The first climate model
The weather forecast run on ENIAC in 1950 was for only a short period of time (24 hours) and included only North America. To successfully model the climate, we would need a model to simulate decades of Earth time that covers at least one hemisphere of the Earth.
The first general circulation model (GCM)—what climate scientists call climate models— was developed by Norman Phillips in 1956 using a more sophisticated computer than ENIAC that could handle more calculations. However, this GCM was primitive in nature.
After Phillips successfully demonstrated the climate system could be modeled, four institutions in the United States—UCLA, the Geophysical Fluid Dynamics Laboratory (GFDL) in Princeton, the National Center for Atmospheric Research in Boulder, and Lawrence Livermore National Laboratory—independently developed the first atmosphere-only GCMs in the 1960s. Having four models developed slightly differently contributed to the robustness of the discipline early on in climate modeling.
And thus, the age of climate modeling was born. These GCMs could predict the future state of the atmosphere and its circulation given any change to atmospheric composition (such as heat-trapping pollutants), which is the main application of GCMs to this day.
Today’s climate models
GCMs are much more sophisticated today than they were in the 1960s. They have higher resolutions (meaning they perform more calculations per area), they are informed by better physical approximations, and they can replicate the climate much better. With each decade since their conception, different earth system models that simulate phenomena such as carbon cycling, vegetation, and aerosols have been added, improving GCM complexity and accuracy. Present-day GCMs consider changes in not just the atmosphere, but also changes in the ocean, the land, and sea-ice (see figure below).

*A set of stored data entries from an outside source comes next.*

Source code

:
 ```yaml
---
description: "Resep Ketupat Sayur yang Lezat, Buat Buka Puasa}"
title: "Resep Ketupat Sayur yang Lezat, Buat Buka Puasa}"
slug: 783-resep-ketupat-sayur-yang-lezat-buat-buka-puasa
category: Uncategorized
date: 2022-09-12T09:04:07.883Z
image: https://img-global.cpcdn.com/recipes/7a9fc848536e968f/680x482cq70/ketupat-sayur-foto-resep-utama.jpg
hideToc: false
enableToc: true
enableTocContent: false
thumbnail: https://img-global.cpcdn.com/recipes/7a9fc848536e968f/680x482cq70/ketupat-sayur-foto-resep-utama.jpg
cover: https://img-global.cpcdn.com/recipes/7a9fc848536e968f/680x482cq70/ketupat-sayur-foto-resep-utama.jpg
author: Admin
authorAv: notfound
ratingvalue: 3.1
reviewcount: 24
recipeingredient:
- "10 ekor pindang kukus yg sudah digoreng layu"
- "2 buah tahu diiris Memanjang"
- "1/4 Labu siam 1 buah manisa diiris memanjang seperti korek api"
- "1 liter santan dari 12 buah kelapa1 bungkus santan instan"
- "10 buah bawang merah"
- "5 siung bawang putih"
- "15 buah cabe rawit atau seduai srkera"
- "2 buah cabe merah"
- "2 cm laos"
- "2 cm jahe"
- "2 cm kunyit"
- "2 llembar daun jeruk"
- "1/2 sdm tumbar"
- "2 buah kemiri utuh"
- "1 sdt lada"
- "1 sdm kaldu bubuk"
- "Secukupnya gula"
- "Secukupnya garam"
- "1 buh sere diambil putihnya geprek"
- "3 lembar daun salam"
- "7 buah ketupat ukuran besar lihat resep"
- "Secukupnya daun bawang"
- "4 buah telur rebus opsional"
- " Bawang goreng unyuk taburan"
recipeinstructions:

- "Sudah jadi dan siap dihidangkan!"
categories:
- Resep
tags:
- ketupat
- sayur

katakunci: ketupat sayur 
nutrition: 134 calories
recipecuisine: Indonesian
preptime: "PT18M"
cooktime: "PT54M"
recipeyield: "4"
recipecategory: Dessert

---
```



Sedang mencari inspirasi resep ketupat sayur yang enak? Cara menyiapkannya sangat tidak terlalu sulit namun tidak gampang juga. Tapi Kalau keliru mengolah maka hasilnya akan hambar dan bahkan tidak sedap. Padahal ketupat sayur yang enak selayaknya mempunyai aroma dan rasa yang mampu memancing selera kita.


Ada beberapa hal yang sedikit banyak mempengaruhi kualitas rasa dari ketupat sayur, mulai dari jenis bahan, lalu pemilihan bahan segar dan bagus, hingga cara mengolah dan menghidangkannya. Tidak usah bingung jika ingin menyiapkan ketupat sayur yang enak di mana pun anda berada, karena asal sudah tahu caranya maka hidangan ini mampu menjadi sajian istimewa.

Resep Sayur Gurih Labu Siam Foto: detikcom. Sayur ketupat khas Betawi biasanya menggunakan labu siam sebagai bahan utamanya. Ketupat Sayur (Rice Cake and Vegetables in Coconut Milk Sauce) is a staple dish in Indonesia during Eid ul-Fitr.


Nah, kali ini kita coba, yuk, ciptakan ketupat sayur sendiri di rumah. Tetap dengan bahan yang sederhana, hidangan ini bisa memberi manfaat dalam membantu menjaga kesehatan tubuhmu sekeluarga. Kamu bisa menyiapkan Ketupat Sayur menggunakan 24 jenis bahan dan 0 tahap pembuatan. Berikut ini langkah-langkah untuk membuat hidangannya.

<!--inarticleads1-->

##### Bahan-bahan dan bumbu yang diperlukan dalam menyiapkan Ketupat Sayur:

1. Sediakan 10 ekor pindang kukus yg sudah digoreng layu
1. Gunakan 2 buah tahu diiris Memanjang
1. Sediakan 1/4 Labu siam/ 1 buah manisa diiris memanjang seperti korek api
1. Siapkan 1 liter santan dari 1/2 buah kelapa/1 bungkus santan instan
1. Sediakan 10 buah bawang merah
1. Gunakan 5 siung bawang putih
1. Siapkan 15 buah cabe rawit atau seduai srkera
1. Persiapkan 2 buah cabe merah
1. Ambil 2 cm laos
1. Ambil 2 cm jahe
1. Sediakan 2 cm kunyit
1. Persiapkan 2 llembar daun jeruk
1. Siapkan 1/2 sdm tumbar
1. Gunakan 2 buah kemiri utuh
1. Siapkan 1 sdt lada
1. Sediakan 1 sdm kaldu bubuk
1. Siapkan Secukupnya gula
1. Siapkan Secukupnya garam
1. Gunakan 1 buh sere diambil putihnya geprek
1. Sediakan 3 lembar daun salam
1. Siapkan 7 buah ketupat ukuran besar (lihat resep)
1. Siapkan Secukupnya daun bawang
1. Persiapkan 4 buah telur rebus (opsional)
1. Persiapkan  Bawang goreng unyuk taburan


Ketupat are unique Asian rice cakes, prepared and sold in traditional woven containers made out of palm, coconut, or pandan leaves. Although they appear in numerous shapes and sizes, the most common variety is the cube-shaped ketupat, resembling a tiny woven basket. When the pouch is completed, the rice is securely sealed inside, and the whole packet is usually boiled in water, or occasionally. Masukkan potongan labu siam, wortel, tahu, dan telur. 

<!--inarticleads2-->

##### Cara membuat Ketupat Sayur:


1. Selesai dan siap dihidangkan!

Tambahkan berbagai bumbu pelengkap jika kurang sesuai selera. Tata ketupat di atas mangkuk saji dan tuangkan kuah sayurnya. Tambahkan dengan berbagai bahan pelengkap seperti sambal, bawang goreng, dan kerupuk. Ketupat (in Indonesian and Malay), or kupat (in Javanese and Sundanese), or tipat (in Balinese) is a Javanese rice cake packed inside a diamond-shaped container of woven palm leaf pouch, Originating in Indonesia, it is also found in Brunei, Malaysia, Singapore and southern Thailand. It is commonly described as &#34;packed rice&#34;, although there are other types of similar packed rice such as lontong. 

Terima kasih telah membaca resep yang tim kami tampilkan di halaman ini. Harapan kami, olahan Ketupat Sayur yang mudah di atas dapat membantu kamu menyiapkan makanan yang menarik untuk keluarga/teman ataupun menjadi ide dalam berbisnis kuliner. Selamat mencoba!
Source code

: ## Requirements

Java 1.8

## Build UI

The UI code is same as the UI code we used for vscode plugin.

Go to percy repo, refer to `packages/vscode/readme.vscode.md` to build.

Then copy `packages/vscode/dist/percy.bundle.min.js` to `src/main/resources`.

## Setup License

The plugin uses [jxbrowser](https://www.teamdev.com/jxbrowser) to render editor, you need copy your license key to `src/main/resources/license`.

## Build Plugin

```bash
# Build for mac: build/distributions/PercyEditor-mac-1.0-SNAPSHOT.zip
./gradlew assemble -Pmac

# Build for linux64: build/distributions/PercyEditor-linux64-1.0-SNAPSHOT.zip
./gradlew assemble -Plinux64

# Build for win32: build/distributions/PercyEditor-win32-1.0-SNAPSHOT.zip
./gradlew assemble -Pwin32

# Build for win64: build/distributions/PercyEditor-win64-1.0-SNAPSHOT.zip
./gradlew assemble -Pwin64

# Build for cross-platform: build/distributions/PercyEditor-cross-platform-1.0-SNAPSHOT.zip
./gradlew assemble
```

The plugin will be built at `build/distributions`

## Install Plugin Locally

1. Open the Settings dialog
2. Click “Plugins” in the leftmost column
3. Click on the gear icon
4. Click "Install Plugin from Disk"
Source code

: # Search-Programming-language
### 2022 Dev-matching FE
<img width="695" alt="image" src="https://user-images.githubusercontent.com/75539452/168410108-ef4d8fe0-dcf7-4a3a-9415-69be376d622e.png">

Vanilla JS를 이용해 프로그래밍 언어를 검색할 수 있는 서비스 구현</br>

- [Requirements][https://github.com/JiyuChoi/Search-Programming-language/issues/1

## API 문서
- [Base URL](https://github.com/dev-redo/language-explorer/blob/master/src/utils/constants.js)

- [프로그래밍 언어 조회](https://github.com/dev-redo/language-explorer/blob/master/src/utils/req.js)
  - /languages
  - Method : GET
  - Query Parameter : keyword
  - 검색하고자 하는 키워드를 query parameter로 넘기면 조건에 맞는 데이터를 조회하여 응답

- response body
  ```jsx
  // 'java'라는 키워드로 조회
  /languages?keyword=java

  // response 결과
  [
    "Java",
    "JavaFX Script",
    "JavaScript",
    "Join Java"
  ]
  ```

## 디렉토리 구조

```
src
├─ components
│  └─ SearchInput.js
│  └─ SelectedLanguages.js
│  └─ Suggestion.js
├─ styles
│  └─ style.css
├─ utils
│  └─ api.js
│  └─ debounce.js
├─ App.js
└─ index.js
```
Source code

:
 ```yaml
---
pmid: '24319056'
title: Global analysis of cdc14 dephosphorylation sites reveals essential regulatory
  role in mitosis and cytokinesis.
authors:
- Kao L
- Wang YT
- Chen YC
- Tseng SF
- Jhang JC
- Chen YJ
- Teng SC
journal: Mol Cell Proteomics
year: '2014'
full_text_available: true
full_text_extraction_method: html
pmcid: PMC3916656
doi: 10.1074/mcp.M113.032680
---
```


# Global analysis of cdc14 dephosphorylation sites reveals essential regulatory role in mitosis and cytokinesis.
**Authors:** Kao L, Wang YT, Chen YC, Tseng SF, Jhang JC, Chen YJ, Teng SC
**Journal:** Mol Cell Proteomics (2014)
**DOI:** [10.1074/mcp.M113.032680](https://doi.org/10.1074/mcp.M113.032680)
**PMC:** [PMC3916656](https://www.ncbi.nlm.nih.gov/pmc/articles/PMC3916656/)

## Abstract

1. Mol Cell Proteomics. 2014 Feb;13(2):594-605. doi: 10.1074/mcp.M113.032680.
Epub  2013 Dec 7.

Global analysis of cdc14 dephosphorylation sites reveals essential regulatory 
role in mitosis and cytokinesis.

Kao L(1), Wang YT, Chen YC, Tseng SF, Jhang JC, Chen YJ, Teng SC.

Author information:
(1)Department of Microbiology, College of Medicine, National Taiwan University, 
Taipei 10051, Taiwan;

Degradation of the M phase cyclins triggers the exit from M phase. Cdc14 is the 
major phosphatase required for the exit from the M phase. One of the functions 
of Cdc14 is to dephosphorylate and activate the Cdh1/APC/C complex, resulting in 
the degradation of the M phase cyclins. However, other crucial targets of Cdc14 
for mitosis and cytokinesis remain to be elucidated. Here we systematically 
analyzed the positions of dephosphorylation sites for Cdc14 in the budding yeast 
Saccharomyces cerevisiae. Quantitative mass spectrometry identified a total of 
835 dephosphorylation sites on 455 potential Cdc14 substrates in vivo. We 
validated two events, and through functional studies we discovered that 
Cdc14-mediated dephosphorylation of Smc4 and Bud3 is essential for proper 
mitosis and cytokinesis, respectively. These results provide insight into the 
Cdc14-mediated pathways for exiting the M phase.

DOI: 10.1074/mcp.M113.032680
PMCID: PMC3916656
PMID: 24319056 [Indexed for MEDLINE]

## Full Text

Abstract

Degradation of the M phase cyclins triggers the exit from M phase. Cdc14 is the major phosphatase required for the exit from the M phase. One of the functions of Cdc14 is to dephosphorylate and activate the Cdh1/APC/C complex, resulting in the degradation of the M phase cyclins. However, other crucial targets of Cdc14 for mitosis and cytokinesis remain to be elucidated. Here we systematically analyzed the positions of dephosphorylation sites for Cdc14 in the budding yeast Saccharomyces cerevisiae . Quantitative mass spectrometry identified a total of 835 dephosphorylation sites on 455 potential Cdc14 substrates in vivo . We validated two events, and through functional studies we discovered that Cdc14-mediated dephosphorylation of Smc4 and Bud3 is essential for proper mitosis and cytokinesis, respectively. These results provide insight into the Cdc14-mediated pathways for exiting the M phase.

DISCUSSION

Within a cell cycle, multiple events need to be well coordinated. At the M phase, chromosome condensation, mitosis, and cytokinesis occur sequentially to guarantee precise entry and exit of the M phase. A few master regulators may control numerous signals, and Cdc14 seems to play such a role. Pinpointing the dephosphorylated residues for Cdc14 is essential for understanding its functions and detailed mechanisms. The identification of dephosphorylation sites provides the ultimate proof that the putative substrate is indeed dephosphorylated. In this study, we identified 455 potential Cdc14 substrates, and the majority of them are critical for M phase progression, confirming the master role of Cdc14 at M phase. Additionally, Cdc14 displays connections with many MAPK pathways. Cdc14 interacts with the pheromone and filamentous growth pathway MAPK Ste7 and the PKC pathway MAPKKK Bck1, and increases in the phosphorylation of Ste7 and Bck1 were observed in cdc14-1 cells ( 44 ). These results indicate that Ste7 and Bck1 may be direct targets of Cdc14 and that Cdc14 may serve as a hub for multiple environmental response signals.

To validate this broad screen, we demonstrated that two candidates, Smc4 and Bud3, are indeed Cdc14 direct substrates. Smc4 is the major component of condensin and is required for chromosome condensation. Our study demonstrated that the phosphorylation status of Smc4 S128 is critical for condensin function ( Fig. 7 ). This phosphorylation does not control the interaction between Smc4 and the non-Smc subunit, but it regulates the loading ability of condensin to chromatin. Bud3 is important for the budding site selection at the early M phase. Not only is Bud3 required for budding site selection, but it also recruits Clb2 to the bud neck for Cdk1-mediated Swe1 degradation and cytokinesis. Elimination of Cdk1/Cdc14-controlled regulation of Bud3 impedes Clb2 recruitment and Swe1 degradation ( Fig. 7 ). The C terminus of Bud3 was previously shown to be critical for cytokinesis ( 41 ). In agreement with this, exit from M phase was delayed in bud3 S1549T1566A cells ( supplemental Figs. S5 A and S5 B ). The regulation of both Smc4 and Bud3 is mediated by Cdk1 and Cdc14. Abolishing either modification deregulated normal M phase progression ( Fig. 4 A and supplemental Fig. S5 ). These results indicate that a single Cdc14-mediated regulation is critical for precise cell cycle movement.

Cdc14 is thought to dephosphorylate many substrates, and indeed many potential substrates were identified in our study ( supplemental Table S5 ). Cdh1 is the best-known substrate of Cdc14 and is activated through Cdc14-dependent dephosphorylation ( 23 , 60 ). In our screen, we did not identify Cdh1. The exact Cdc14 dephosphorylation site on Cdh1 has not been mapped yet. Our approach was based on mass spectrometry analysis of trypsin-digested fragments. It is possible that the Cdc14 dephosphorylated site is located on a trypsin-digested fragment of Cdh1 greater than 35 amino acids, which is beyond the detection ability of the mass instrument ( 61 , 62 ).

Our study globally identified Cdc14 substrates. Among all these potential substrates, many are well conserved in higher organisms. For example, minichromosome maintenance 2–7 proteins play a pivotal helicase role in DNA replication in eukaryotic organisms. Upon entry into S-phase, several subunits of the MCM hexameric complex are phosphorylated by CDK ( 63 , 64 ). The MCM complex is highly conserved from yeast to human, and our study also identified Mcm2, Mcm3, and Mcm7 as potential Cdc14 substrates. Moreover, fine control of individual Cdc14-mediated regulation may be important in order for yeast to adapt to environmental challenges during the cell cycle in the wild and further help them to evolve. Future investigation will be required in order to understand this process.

When scientists run a climate model, they are actually running four different models: one for the atmosphere, one for the ocean, one for the land, and one for sea-ice, simultaneously. These four models then communicate with each other through something called a “coupler” during the calculation stage.
So, for example, if the ocean model says the temperature of the ocean surface changes by 3°C given a doubling of CO2 in the atmosphere, this information is then relayed to the atmospheric model, which can then respond and change the atmospheric circulation based on that temperature change.
For more information on what a climate model is, how it works, and how climate scientists use them, check out my climate model explainer blog coming soon.
Climate models improve incrementally through decades of scientific work
Climate models are some of the most reliable models in existence because they have been built upon, tested, and corrected for decades. And while there are some problems we’re still working on correcting, they can replicate the climate system overall with incredible skill and accuracy.
Climate models are at the foundation of the scientific consensus around climate change. And at UCS, we use climate models to advance our understanding of the climate system in order to predict how communities are affected by a changing climate, and, importantly, to know who to hold accountable for the climate crisis.